Any remaining public remarks ahead of the March FOMC will be scrutinized for tolerance of near-term inflation noise versus confidence in the medium-term disinflation path. If the Fed enters its pre-meeting communications blackout within this 7-day window, headline sensitivity to the data flow typically increases as official guidance temporarily recedes.

5) Treasury market dynamics

The interplay of data surprises and issuance (if scheduled in the window) will guide curve shape. Strong data that nudges terminal-rate expectations higher typically cheapens the front end and can re-steepen 2s/10s; softer data tends to bull-flatten. Keep an eye on breakevens and real yields for the policy-growth split.

6) Equities and factor implications

  • Growth vs. value: Cooler inflation and softer labor metrics favor duration-sensitive growth; firmer prints with resilient activity support value and cyclicals.
  • Small vs. large caps: Small caps benefit from lower real yields and clearer easing timelines; they are more vulnerable if “higher for longer” is re-priced.
  • Financials: A steeper curve on resilient growth aids banks’ net interest margins; a bull-flatten on softer data supports bond proxies but can weigh on NIM-sensitive names.
  • Rate-sensitive sectors: REITs, utilities, and housing tend to respond acutely to moves at the front end and changes in mortgage rates implied by rate markets.

7) Credit markets

For investment grade, spread direction remains anchored to growth and rate volatility. A calm rates backdrop post-data typically reopens issuance windows and supports risk appetite. High yield is more levered to cyclical signals; a softer growth pulse with rising rate volatility could widen HY spreads faster than IG. Watch loan demand, refinancing windows, and any shift in downgrade activity.

8) Dollar, commodities, and global spillovers

A stronger dollar on firmer U.S. data can tighten global financial conditions at the margin, dampen imported inflation for the U.S., and pressure commodities priced in dollars. Conversely, softer U.S. data that lowers real yields typically eases the dollar and can support cyclically sensitive commodities—though oil remains most subject to supply headlines.

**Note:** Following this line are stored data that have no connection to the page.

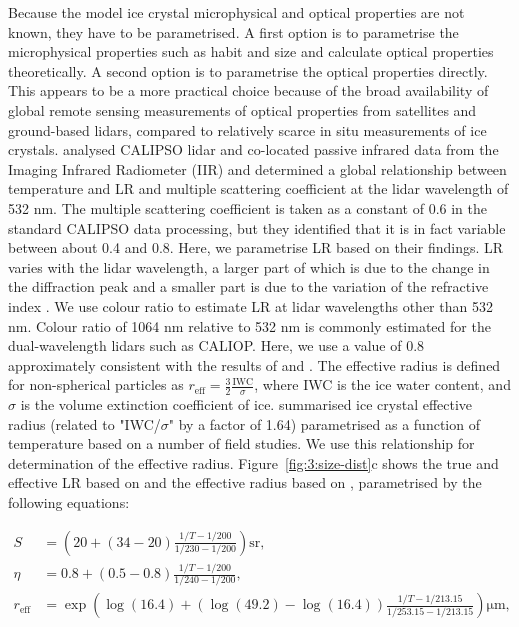 Because the model ice crystal microphysical and optical properties are not known,
they have to be parametrised. A first option is to parametrise the microphysical
properties such as habit and size and calculate optical properties theoretically.
A second option is to parametrise the optical properties directly. This
appears to be a more practical choice because of the broad availability of global remote sensing
measurements of optical properties from satellites and ground-based lidars,
compared to relatively scarce in situ measurements of ice crystals.
\cite{garnier2015} analysed CALIPSO lidar and co-located passive infrared data
from the Imaging Infrared Radiometer (IIR)
and determined a global relationship between temperature and LR and
multiple scattering coefficient at the lidar wavelength of 532 nm. The multiple
scattering coefficient is taken as a constant of 0.6 in the standard CALIPSO data processing,
but they identified that it is in fact variable between about 0.4 and 0.8.
Here, we parametrise LR based on their findings. LR
varies with the lidar wavelength, a larger part of which is due to the
change in the diffraction peak and a smaller part is due to the variation of
the refractive index \citep{borovoi2014}. We use colour ratio to estimate
LR at lidar wavelengths other than 532 nm. Colour ratio
of 1064 nm relative to 532 nm is commonly estimated for the dual-wavelength
lidars such as CALIOP. Here, we use a value of 0.8 approximately consistent
with the results of \cite{bi2009} and \cite{vaughan2010}.
The effective radius is defined for non-spherical particles as
$r_\text{eff} = \frac{3}{2}\frac{\mathrm{IWC}}{\sigma}$, where IWC is the ice
water content, and $\sigma$ is the volume extinction coefficient of ice.
\cite{heymsfield2005} summarised ice crystal effective radius
(related to "IWC/$\sigma$" by a factor of 1.64) parametrised
as a function of temperature based on a number of field studies. We use this
relationship for determination of the effective radius.
Figure~\ref{fig:3:size-dist}c shows the true and effective LR based on \cite{garnier2015}
and the effective radius based on \cite{heymsfield2005}, parametrised by
the following equations:

\begin{align*}
S &= \left(20 + (34 - 20)\frac{1/T - 1/200}{1/230 - 1/200}\right) \mathrm{sr},\\
\eta &= 0.8 + (0.5 - 0.8)\frac{1/T - 1/200}{1/240 - 1/200},\\
r_\text{eff} &= \exp\left(\log(16.4) + (\log(49.2) - \log(16.4))\frac{1/T - 1/213.15}{1/253.15 - 1/213.15}\right) \mathrm{\mu m},
\end{align*}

Tactical checklist for the week ahead

  • Nonfarm Payrolls: headline, unemployment rate, average hourly earnings; watch revisions and hours worked.
  • CPI/PPI: core services ex-housing, shelter components, core goods; monitor supercore for services-wage link.
  • Weekly claims: continuing claims trend for incremental loosening of labor markets.
  • Rates: front-end repricing, curve shape (2s/10s/30s), breakevens vs. real yields.
  • Equities: factor rotations tied to real yields; breadth and earnings quality differentials.
  • Credit: issuance windows, spread beta to rates, any shift in downgrade/default indicators.
  • FX/commodities: dollar reaction to real yields; energy path and implications for near-term inflation expectations.

Bottom line

The next 48 hours hinge on labor, and the following days on inflation. A clean sequence—moderating wage growth and calm services inflation—would reinforce a soft-landing path and keep the door open to mid-year policy easing. Any persistence in wage or services pressures pushes the discussion back toward timing and pace of cuts rather than their inevitability. Markets enter this stretch with cautious positioning and elevated event sensitivity; expect cross-asset leadership to rotate on data surprises and the front end of the rates curve to remain the fulcrum.